Goal of the exercise -
Count up the lines below in which the string "needs" appears. The reply should be that number alone.

Data under study -
★ ★ ★ ★ ★ ★ ★

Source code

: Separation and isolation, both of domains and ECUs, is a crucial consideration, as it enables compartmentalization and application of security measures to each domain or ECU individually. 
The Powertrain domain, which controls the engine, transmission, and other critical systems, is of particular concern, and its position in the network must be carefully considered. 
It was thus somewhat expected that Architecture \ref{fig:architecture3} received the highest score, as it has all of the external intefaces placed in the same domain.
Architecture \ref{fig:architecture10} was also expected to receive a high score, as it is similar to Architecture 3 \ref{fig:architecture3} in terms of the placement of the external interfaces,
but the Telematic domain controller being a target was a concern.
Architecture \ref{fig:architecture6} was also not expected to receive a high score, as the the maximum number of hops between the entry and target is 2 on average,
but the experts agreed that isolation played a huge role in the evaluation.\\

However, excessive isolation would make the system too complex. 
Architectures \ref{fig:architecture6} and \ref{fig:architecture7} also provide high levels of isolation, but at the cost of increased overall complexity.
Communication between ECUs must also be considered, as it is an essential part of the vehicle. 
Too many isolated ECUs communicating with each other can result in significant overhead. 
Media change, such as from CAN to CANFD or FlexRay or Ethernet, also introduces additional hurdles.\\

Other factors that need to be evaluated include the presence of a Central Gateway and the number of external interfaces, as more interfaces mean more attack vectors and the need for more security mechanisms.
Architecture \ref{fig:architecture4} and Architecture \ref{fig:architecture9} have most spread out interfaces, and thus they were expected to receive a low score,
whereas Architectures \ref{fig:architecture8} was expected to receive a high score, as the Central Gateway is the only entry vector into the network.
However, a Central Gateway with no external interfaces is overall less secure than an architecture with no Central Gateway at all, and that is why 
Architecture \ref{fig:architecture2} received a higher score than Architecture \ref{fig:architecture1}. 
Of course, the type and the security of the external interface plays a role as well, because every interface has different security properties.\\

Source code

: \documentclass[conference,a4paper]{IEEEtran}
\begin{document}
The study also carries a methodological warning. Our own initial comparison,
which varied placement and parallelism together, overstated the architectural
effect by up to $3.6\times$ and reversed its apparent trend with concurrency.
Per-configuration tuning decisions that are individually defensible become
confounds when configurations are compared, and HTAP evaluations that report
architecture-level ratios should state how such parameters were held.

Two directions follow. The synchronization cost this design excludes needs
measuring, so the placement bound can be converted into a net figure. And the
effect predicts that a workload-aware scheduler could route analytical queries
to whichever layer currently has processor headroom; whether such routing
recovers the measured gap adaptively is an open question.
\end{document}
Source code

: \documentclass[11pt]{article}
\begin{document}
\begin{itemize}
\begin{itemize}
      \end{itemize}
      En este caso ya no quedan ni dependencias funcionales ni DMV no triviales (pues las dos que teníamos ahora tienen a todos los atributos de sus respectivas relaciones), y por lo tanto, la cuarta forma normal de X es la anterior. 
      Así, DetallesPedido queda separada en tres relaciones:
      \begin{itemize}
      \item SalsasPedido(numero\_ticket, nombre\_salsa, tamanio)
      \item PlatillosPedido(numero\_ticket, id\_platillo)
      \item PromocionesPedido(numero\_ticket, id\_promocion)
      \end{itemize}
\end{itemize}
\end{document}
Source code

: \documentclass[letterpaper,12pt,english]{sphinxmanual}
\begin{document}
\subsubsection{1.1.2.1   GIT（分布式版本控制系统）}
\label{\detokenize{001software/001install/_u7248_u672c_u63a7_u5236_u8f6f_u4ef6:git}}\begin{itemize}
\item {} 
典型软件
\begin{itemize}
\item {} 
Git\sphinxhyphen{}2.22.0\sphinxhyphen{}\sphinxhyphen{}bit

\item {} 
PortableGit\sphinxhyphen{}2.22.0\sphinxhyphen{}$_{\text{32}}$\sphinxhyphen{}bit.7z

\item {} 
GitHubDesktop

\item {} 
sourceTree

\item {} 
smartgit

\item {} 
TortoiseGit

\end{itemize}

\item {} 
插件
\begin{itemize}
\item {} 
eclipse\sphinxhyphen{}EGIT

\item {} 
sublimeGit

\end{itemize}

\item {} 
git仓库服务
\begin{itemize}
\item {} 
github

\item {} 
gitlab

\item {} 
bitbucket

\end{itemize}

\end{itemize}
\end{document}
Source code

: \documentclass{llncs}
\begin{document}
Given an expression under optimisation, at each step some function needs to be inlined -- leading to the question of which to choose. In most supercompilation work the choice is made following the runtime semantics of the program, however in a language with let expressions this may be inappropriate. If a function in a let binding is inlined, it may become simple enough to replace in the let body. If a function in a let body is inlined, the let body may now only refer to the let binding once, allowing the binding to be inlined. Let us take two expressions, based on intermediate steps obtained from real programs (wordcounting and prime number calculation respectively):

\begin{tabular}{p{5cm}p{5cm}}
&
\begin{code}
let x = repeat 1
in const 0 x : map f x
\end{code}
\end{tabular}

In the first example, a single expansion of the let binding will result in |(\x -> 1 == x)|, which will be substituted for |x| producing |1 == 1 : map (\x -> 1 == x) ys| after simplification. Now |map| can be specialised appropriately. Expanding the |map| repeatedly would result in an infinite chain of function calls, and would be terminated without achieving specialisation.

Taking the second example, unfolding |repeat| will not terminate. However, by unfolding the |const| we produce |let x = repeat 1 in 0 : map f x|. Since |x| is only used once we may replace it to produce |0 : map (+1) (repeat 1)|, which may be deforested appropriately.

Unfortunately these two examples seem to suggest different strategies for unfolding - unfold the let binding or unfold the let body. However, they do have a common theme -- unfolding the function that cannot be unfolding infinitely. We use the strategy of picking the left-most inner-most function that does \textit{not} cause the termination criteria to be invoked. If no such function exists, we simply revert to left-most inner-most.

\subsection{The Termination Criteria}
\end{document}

★ ★ ★ ★ ★ ★ ★

Result for this task -
2